Il y a un autre livre qui existe déjà, justement, peut-être moins personnel, plus grand public qui s’appelle Carnivore. Un peu comme les deux faces d’une même pièce, les deux sont vous ? 

Oui. Pour le livre de l’Atelier Vivanda (NDLR 3 restaurants spécialisés dans les viandes), je voulais un livre un peu canaille, que l’on peut offrir.
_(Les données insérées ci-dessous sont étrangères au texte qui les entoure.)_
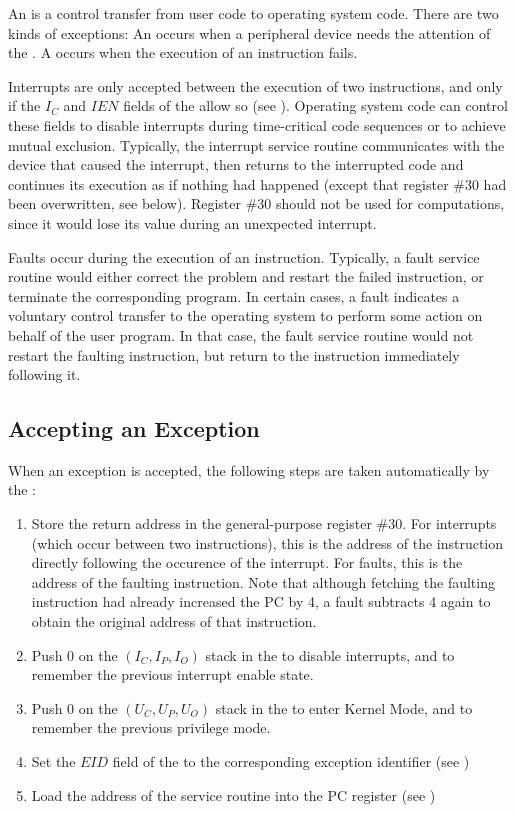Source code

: An  is a control transfer from user code to operating system code. There are two kinds of exceptions: An  occurs when a peripheral device needs the attention of the \ecox. A  occurs when the execution of an instruction fails.

Interrupts are only accepted between the execution of two instructions, and only if the $I_C$ and $IEN$ fields of the \psw allow so (see ). Operating system code can control these fields to disable interrupts during time-critical code sequences or to achieve mutual exclusion. Typically, the interrupt service routine communicates with the device that caused the interrupt, then returns to the interrupted code and continues its execution as if nothing had happened (except that register \#30 had been overwritten, see below). Register \#30 should not be used for computations, since it would lose its value during an unexpected interrupt.

Faults occur during the execution of an instruction. Typically, a fault service routine would either correct the problem and restart the failed instruction, or terminate the corresponding program. In certain cases, a fault indicates a voluntary control transfer to the operating system to perform some action on behalf of the user program. In that case, the fault service routine would not restart the faulting instruction, but return to the instruction immediately following it.

\subsection{Accepting an Exception}

When an exception is accepted, the following steps are taken automatically by the \eco:
\begin{enumerate}
\item Store the return address in the general-purpose register \#30. For interrupts (which occur between two instructions), this is the address of the instruction directly following the occurence of the interrupt. For faults, this is the address of the faulting instruction. Note that although fetching the faulting instruction had already increased
the PC by 4, a fault subtracts 4 again to obtain the original address of that instruction.
\item Push 0 on the $(I_C, I_P, I_O)$ stack in the \psw to disable interrupts, and to remember the previous interrupt enable state.
\item Push 0 on the $(U_C, U_P, U_O)$ stack in the \psw to enter Kernel Mode, and to remember the previous privilege mode.
\item Set the $EID$ field of the \psw to the corresponding exception identifier (see )
\item Load the address of the service routine into the PC register (see )
\end{enumerate}

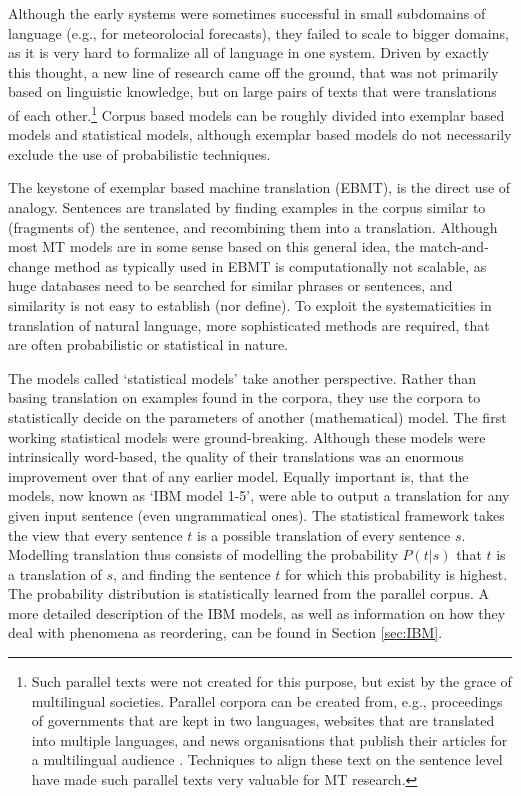 Although the early systems were sometimes successful in small subdomains of language (e.g., \cite{chandioux1976meteo} for meteorolocial forecasts), they failed to scale to bigger domains, as it is very hard to formalize all of language in one system. Driven by exactly this thought, a new line of research came off the ground, that was not primarily based on linguistic knowledge, but on large pairs of texts that were translations of each other.\footnote{Such parallel texts were not created for this purpose, but exist by the grace of multilingual societies. Parallel corpora can be created from, e.g., proceedings of governments that are kept in two languages, websites that are translated into multiple languages, and news organisations that publish their articles for a multilingual audience \citep{koehn2008statistical}. Techniques to align these text on the sentence level \citep[e.g.,][]{varga2007parallel} have made such parallel texts very valuable for MT research.} Corpus based models can be roughly divided into exemplar based models and statistical models, although exemplar based models do not necessarily exclude the use of probabilistic techniques.

The keystone of exemplar based machine translation (EBMT), is the direct use of analogy. Sentences are translated by finding examples in the corpus similar to (fragments of) the sentence, and recombining them into a translation. Although most MT models are in some sense based on this general idea, the match-and-change method as typically used in EBMT is computationally not scalable, as huge databases need to be searched for similar phrases or sentences, and similarity is not easy to establish (nor define). To exploit the systematicities in translation of natural language, more sophisticated methods are required, that are often probabilistic or statistical in nature.


The models called `statistical models' take another perspective. Rather than basing translation on examples found in the corpora, they use the corpora to statistically decide on the parameters of another (mathematical) model. The first working statistical models \citep{brown1988statistical,brown1990statistical,brown1993mathematics} were ground-breaking. Although these models were intrinsically word-based, the quality of their translations was an enormous improvement over that of any earlier model. Equally important is, that the models, now known as `IBM model 1-5', were able to output a translation for any given input sentence (even ungrammatical ones). The statistical framework takes the view that every sentence $t$ is a possible translation of every sentence $s$. Modelling translation thus consists of modelling the probability $P(t|s)$ that $t$ is a translation of $s$, and finding the sentence $t$ for which this probability is highest. The probability distribution is statistically learned from the parallel corpus. A more detailed description of the IBM models, as well as information on how they deal with phenomena as reordering, can be found in Section \ref{sec:IBM}.

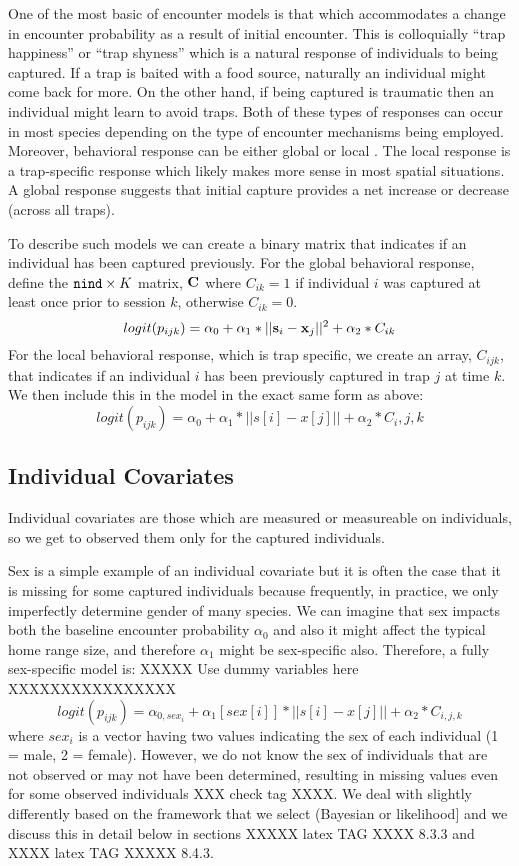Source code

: One of the most basic of encounter models is that which accommodates a
change in encounter probability as a result of initial encounter.
This is colloquially ``trap happiness'' or ``trap shyness'' which is a
natural response of individuals to being captured. If a trap is baited
with a food source, naturally an individual might come back for
more. On the other hand, if being captured is traumatic then an
individual might learn to avoid traps. Both of these types of
responses can occur in most species depending on the type of encounter
mechanisms being employed. Moreover, behavioral response can be either
global \citep{gardner_etal:2010} or local \citep{royle_etal:2009jwm}.
The local response is a trap-specific response which likely makes more
sense in most spatial situations. A global response suggests that
initial capture provides a net increase or decrease (across all
traps).

To describe such models we can create a binary matrix that indicates
if an individual has been captured previously.  For the global
behavioral response, define the $\mbox{\tt nind} \times K$ matrix,
${\bf C}$ where $C_{ik} =1$
if individual $i$ was captured at least once prior to session
$k$, otherwise $C_{ik} = 0$.
\[
logit(p_{ijk}) = \alpha_{0} + \alpha_1 *||{\bf s}_{i}-{\bf x}_{j}||^{2} + \alpha_2*C_{ik}
\]
For the local behavioral response, which is trap specific, we create
an array, $C_{ijk}$, that indicates if an individual $i$ has been
previously captured in trap $j$ at time $k$.  We then include this in
the model in the exact same form as above:
\[
logit(p_{ijk}) = \alpha_{0} + \alpha_1*||s[i]-x[j]|| + \alpha_2*C_i,j,k	
\]


\subsection{Individual Covariates}

Individual covariates are those which are measured or measureable on
individuals, so we get to observed them only for the captured
individuals. 

Sex is a simple example of an individual covariate but it is often the
case that it is missing for some captured individuals because 
frequently, in practice, we only imperfectly determine gender of many
species. We can imagine that sex impacts both the baseline encounter
probability $\alpha_{0}$ and also it might affect the typical home range
size, and therefore  $\alpha_{1}$ might be sex-specific
also. Therefore, a fully sex-specific model is:
XXXXX Use dummy variables here XXXXXXXXXXXXXXXX
\[
logit(p_{ijk}) = \alpha_{0,sex_{i}} + \alpha_1[sex[i]]*||s[i]-x[j]|| + \alpha_2*C_{i,j,k}
\]
where $sex_{i}$ is a vector  having two values indicating the sex of
each individual (1 = male, 2 = female).  However, we do not know the
sex of individuals that are not observed or may not have been
determined, resulting in missing values even for some observed
individuals \citep{gardner_etal:2010jwm} XXX check tag XXXX. 
We deal with slightly differently based on the framework
that we select (Bayesian or likelihood] and we discuss this in detail
below in sections XXXXX latex TAG XXXX 8.3.3 and XXXX latex TAG XXXXX 8.4.3.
Les Ateliers Vivanda c’est plus « bistrot », la cuisine y est simple et très décontractée et donne une autre vision de comment je travaille aussi. Qui montre que je n’ai pas que le restaurant Akrame, que je fais aussi d’autres choses…

 

Qu’est-ce que cela représente pour vous d’être dans ce prix des Champagnes Collet qui récompensé des chefs comme Éric Guérin ou encore Régis Marcon ?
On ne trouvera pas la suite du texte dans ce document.